When I tell people about this past year, when I tell them about breaking an engagement, about losing so many friends [including a best friend], when I tell them about finding out I was bipolar, they look at me with pity. What a bad year, they think or say. I am constantly reassuring people.
This was not a bad year. This was a great year. This was a beautiful year. This was the year that my mind got un-cracked. This is the year that I fell in love, over and over and over again, with a patient, loving, kind boy. This is the year that I fell in love, over and over and over again, knowing that the person I am in love with is the person I want to spend my life with, the person who is perfect for me. The boy of my dreams. This is the first year that I’ve experienced a lucid clarity of mind, with thoughts unclouded.
This is the first year in my entire life that I’ve had to fight for things. The first year that it didn’t just come easy. The first year that everything good came, but only after an equally good fight.
This has been an annus miribilis, my year of wonders that cradled me as it brought me home.
January 17th, 2008 at 11:08 pm
this is beautiful.
January 18th, 2008 at 11:57 am
When I was finally diagnosed with Bipolar II instead of just depression, it was both mind-opening and mind-shattering. The depression diagnosis clearly wasn’t working for me, but Bipolar seemed so much more–ill. (One of my first thoughts, too, was that I could never adopt babies from China.)
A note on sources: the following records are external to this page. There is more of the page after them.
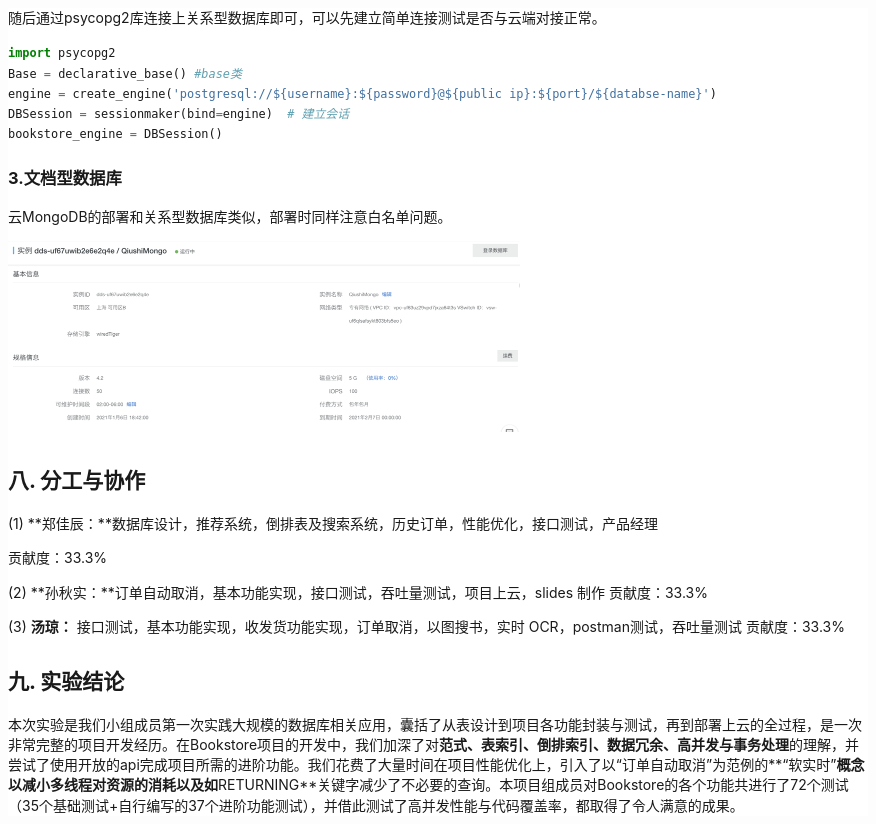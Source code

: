 随后通过psycopg2库连接上关系型数据库即可，可以先建立简单连接测试是否与云端对接正常。

```python
import psycopg2
Base = declarative_base() #base类
engine = create_engine('postgresql://${username}:${password}@${public ip}:${port}/${databse-name}')
DBSession = sessionmaker(bind=engine)  # 建立会话
bookstore_engine = DBSession()
```

### 3.文档型数据库

云MongoDB的部署和关系型数据库类似，部署时同样注意白名单问题。

<img src="static/aliyun-mongoDB.png" alt="aliyun-mongoDB" style="zoom:50%;" />

## 八. 分工与协作

(1) **郑佳辰：**数据库设计，推荐系统，倒排表及搜索系统，历史订单，性能优化，接口测试，产品经理

贡献度：33.3%

(2) **孙秋实：**订单自动取消，基本功能实现，接口测试，吞吐量测试，项目上云，slides 制作  贡献度：33.3%

(3) **汤琼：** 接口测试，基本功能实现，收发货功能实现，订单取消，以图搜书，实时 OCR，postman测试，吞吐量测试   贡献度：33.3%



## 九. 实验结论

​		本次实验是我们小组成员第一次实践大规模的数据库相关应用，囊括了从表设计到项目各功能封装与测试，再到部署上云的全过程，是一次非常完整的项目开发经历。在Bookstore项目的开发中，我们加深了对**范式、表索引、倒排索引、数据冗余、高并发与事务处理**的理解，并尝试了使用开放的api完成项目所需的进阶功能。我们花费了大量时间在项目性能优化上，引入了以“订单自动取消”为范例的**“软实时”**概念以减小多线程对资源的消耗以及如**RETURNING**关键字减少了不必要的查询。本项目组成员对Bookstore的各个功能共进行了72个测试（35个基础测试+自行编写的37个进阶功能测试），并借此测试了高并发性能与代码覆盖率，都取得了令人满意的成果。



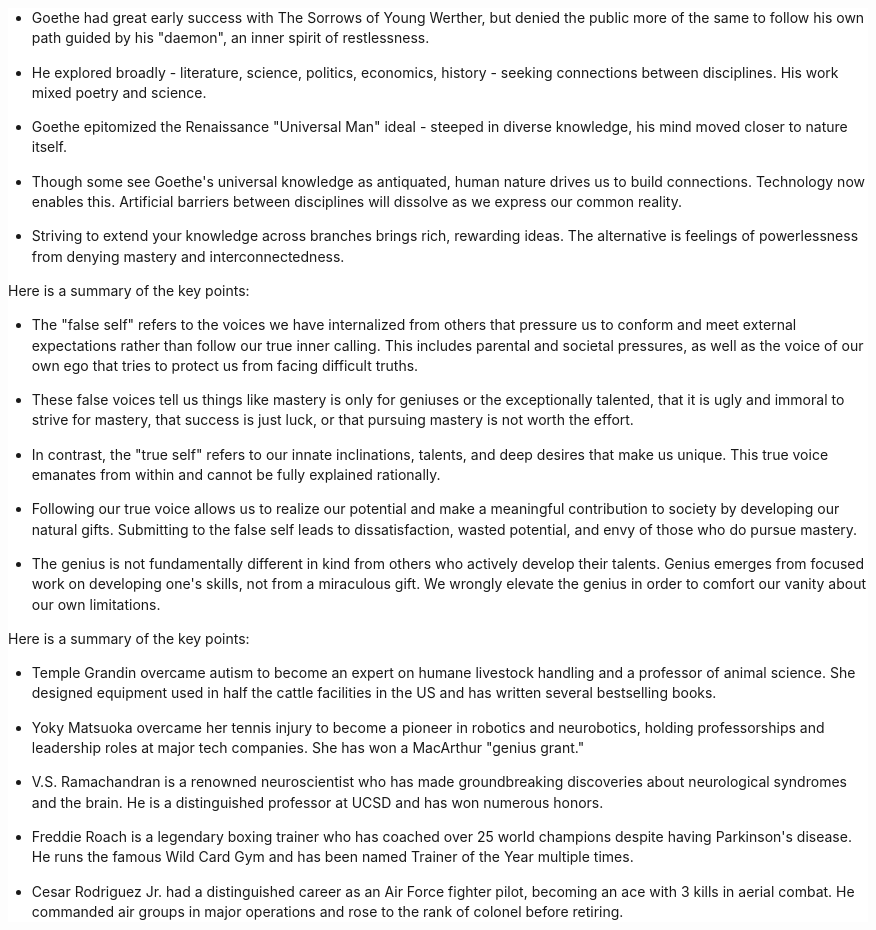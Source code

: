 - Goethe had great early success with The Sorrows of Young Werther, but denied the public more of the same to follow his own path guided by his "daemon", an inner spirit of restlessness. 

- He explored broadly - literature, science, politics, economics, history - seeking connections between disciplines. His work mixed poetry and science. 

- Goethe epitomized the Renaissance "Universal Man" ideal - steeped in diverse knowledge, his mind moved closer to nature itself. 

- Though some see Goethe's universal knowledge as antiquated, human nature drives us to build connections. Technology now enables this. Artificial barriers between disciplines will dissolve as we express our common reality.

- Striving to extend your knowledge across branches brings rich, rewarding ideas. The alternative is feelings of powerlessness from denying mastery and interconnectedness.

 Here is a summary of the key points:

- The "false self" refers to the voices we have internalized from others that pressure us to conform and meet external expectations rather than follow our true inner calling. This includes parental and societal pressures, as well as the voice of our own ego that tries to protect us from facing difficult truths. 

- These false voices tell us things like mastery is only for geniuses or the exceptionally talented, that it is ugly and immoral to strive for mastery, that success is just luck, or that pursuing mastery is not worth the effort. 

- In contrast, the "true self" refers to our innate inclinations, talents, and deep desires that make us unique. This true voice emanates from within and cannot be fully explained rationally. 

- Following our true voice allows us to realize our potential and make a meaningful contribution to society by developing our natural gifts. Submitting to the false self leads to dissatisfaction, wasted potential, and envy of those who do pursue mastery.

- The genius is not fundamentally different in kind from others who actively develop their talents. Genius emerges from focused work on developing one's skills, not from a miraculous gift. We wrongly elevate the genius in order to comfort our vanity about our own limitations.

 Here is a summary of the key points:

- Temple Grandin overcame autism to become an expert on humane livestock handling and a professor of animal science. She designed equipment used in half the cattle facilities in the US and has written several bestselling books. 

- Yoky Matsuoka overcame her tennis injury to become a pioneer in robotics and neurobotics, holding professorships and leadership roles at major tech companies. She has won a MacArthur "genius grant."

- V.S. Ramachandran is a renowned neuroscientist who has made groundbreaking discoveries about neurological syndromes and the brain. He is a distinguished professor at UCSD and has won numerous honors. 

- Freddie Roach is a legendary boxing trainer who has coached over 25 world champions despite having Parkinson's disease. He runs the famous Wild Card Gym and has been named Trainer of the Year multiple times. 

- Cesar Rodriguez Jr. had a distinguished career as an Air Force fighter pilot, becoming an ace with 3 kills in aerial combat. He commanded air groups in major operations and rose to the rank of colonel before retiring.
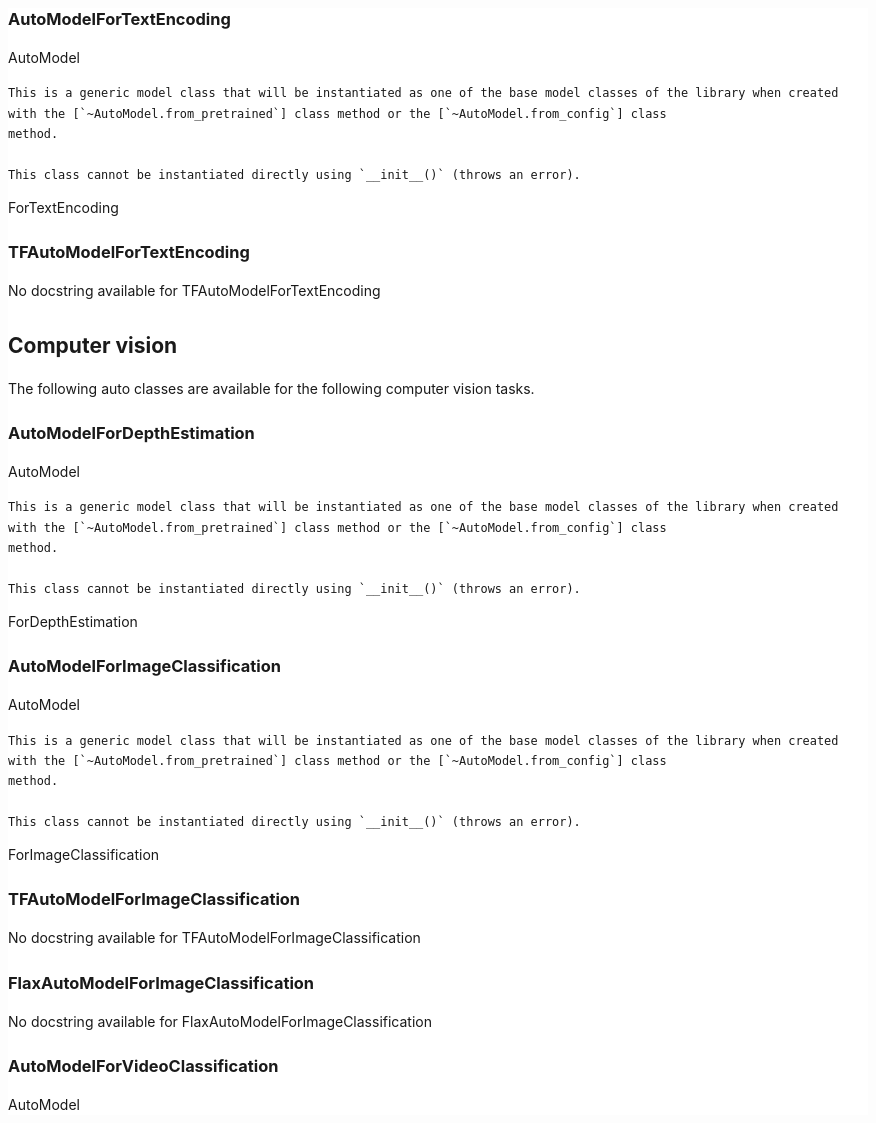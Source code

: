### AutoModelForTextEncoding

AutoModel

    This is a generic model class that will be instantiated as one of the base model classes of the library when created
    with the [`~AutoModel.from_pretrained`] class method or the [`~AutoModel.from_config`] class
    method.

    This class cannot be instantiated directly using `__init__()` (throws an error).
ForTextEncoding

### TFAutoModelForTextEncoding

No docstring available for TFAutoModelForTextEncoding

## Computer vision

The following auto classes are available for the following computer vision tasks.

### AutoModelForDepthEstimation

AutoModel

    This is a generic model class that will be instantiated as one of the base model classes of the library when created
    with the [`~AutoModel.from_pretrained`] class method or the [`~AutoModel.from_config`] class
    method.

    This class cannot be instantiated directly using `__init__()` (throws an error).
ForDepthEstimation

### AutoModelForImageClassification

AutoModel

    This is a generic model class that will be instantiated as one of the base model classes of the library when created
    with the [`~AutoModel.from_pretrained`] class method or the [`~AutoModel.from_config`] class
    method.

    This class cannot be instantiated directly using `__init__()` (throws an error).
ForImageClassification

### TFAutoModelForImageClassification

No docstring available for TFAutoModelForImageClassification

### FlaxAutoModelForImageClassification

No docstring available for FlaxAutoModelForImageClassification

### AutoModelForVideoClassification

AutoModel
I’m at a couple of years later from the correct diagnosis. It has been such a huge relief to be able to understand what is happening to me and be better able to confront it and fix it, but it is still so scary to me that I beg not to be mentally ill any more.
The effectiveness of my meds is tapering off, and I feel depressed again. I see a new psychiatrist soon, and I’m praying for some solutions. “Please fix my brain chemistry,” I plan to tell him. It hurts inside there and I want it to be better again, like it was last year.
I’m happy for you JB. I completely understand what you’re feeling.
January 18th, 2008 at 1:14 pm
Sometimes it isn’t the end of the world to find out you’re mentally ill. Sometimes it’s the beginning of getting it right. This was such poignant post and is an example of how I need to be directing my view of challenges into a more positive direction.
January 18th, 2008 at 2:22 pm
Beautiful!
January 19th, 2008 at 4:47 pm
What a gift, to be able to look at things this way. Keep up the hard work. You’re already doing great.
January 20th, 2008 at 10:20 pm
Beautiful…well written! You’re write, it’s a beautiful year…you have unlocked yourself from doubts…and had stepped out of it. You’re doing great… :)
January 21st, 2008 at 6:14 pm
what fabulous, honest, mature insight.
thanks for sharing your story.
January 27th, 2008 at 3:56 am
My husband (Bipolar I) has often expressed to me the RELIEF of his diagnosis. One of the first things he said to me, in tears, after leaving the office of the first psychiatrists to “get it right,” was, “All these years, I just thought that I was a horrible person.”
Well, he’s not. Far from it. And there’s also the great hope and promise of what the available medications can do for you, and the knowledge that research is ongoing.
Thank you for sharing this. It really is beautiful.